_WHAT YOU ARE ASKED TO DO_
Each record below needs to be reproduced precisely, though not its pictures.

_ENTRIES SHOWN_
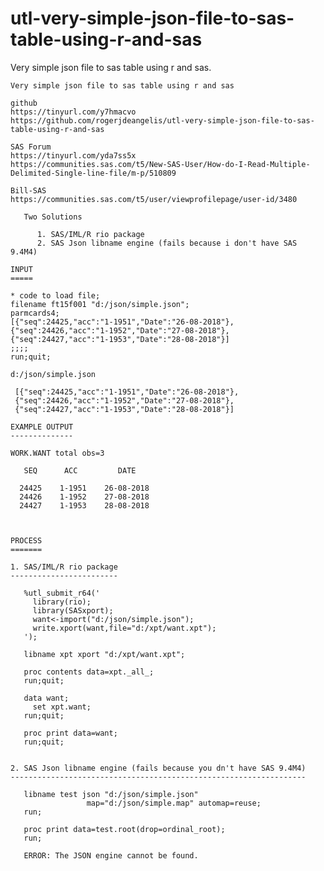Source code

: # utl-very-simple-json-file-to-sas-table-using-r-and-sas
Very simple json file to sas table using r and sas.

    Very simple json file to sas table using r and sas

    github
    https://tinyurl.com/y7hmacvo
    https://github.com/rogerjdeangelis/utl-very-simple-json-file-to-sas-table-using-r-and-sas

    SAS Forum
    https://tinyurl.com/yda7ss5x
    https://communities.sas.com/t5/New-SAS-User/How-do-I-Read-Multiple-Delimited-Single-line-file/m-p/510809

    Bill-SAS
    https://communities.sas.com/t5/user/viewprofilepage/user-id/3480

       Two Solutions

          1. SAS/IML/R rio package
          2. SAS Json libname engine (fails because i don't have SAS 9.4M4)

    INPUT
    =====

    * code to load file;
    filename ft15f001 "d:/json/simple.json";
    parmcards4;
    [{"seq":24425,"acc":"1-1951","Date":"26-08-2018"},
    {"seq":24426,"acc":"1-1952","Date":"27-08-2018"},
    {"seq":24427,"acc":"1-1953","Date":"28-08-2018"}]
    ;;;;
    run;quit;

    d:/json/simple.json

     [{"seq":24425,"acc":"1-1951","Date":"26-08-2018"},
     {"seq":24426,"acc":"1-1952","Date":"27-08-2018"},
     {"seq":24427,"acc":"1-1953","Date":"28-08-2018"}]

    EXAMPLE OUTPUT
    --------------

    WORK.WANT total obs=3

       SEQ      ACC         DATE

      24425    1-1951    26-08-2018
      24426    1-1952    27-08-2018
      24427    1-1953    28-08-2018



    PROCESS
    =======

    1. SAS/IML/R rio package
    ------------------------

       %utl_submit_r64('
         library(rio);
         library(SASxport);
         want<-import("d:/json/simple.json");
         write.xport(want,file="d:/xpt/want.xpt");
       ');

       libname xpt xport "d:/xpt/want.xpt";

       proc contents data=xpt._all_;
       run;quit;

       data want;
         set xpt.want;
       run;quit;

       proc print data=want;
       run;quit;


    2. SAS Json libname engine (fails because you dn't have SAS 9.4M4)
    ------------------------------------------------------------------

       libname test json "d:/json/simple.json"
                     map="d:/json/simple.map" automap=reuse;
       run;

       proc print data=test.root(drop=ordinal_root);
       run;

       ERROR: The JSON engine cannot be found.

_EXERCISE OUTPUT_
Source code

: # utl-very-simple-json-file-to-sas-table-using-r-and-sas
Very simple json file to sas table using r and sas.

    Very simple json file to sas table using r and sas

    github
    https://tinyurl.com/y7hmacvo
    https://github.com/rogerjdeangelis/utl-very-simple-json-file-to-sas-table-using-r-and-sas

    SAS Forum
    https://tinyurl.com/yda7ss5x
    https://communities.sas.com/t5/New-SAS-User/How-do-I-Read-Multiple-Delimited-Single-line-file/m-p/510809

    Bill-SAS
    https://communities.sas.com/t5/user/viewprofilepage/user-id/3480

       Two Solutions

          1. SAS/IML/R rio package
          2. SAS Json libname engine (fails because i don't have SAS 9.4M4)

    INPUT
    =====

    * code to load file;
    filename ft15f001 "d:/json/simple.json";
    parmcards4;
    [{"seq":24425,"acc":"1-1951","Date":"26-08-2018"},
    {"seq":24426,"acc":"1-1952","Date":"27-08-2018"},
    {"seq":24427,"acc":"1-1953","Date":"28-08-2018"}]
    ;;;;
    run;quit;

    d:/json/simple.json

     [{"seq":24425,"acc":"1-1951","Date":"26-08-2018"},
     {"seq":24426,"acc":"1-1952","Date":"27-08-2018"},
     {"seq":24427,"acc":"1-1953","Date":"28-08-2018"}]

    EXAMPLE OUTPUT
    --------------

    WORK.WANT total obs=3

       SEQ      ACC         DATE

      24425    1-1951    26-08-2018
      24426    1-1952    27-08-2018
      24427    1-1953    28-08-2018



    PROCESS
    =======

    1. SAS/IML/R rio package
    ------------------------

       %utl_submit_r64('
         library(rio);
         library(SASxport);
         want<-import("d:/json/simple.json");
         write.xport(want,file="d:/xpt/want.xpt");
       ');

       libname xpt xport "d:/xpt/want.xpt";

       proc contents data=xpt._all_;
       run;quit;

       data want;
         set xpt.want;
       run;quit;

       proc print data=want;
       run;quit;


    2. SAS Json libname engine (fails because you dn't have SAS 9.4M4)
    ------------------------------------------------------------------

       libname test json "d:/json/simple.json"
                     map="d:/json/simple.map" automap=reuse;
       run;

       proc print data=test.root(drop=ordinal_root);
       run;

       ERROR: The JSON engine cannot be found.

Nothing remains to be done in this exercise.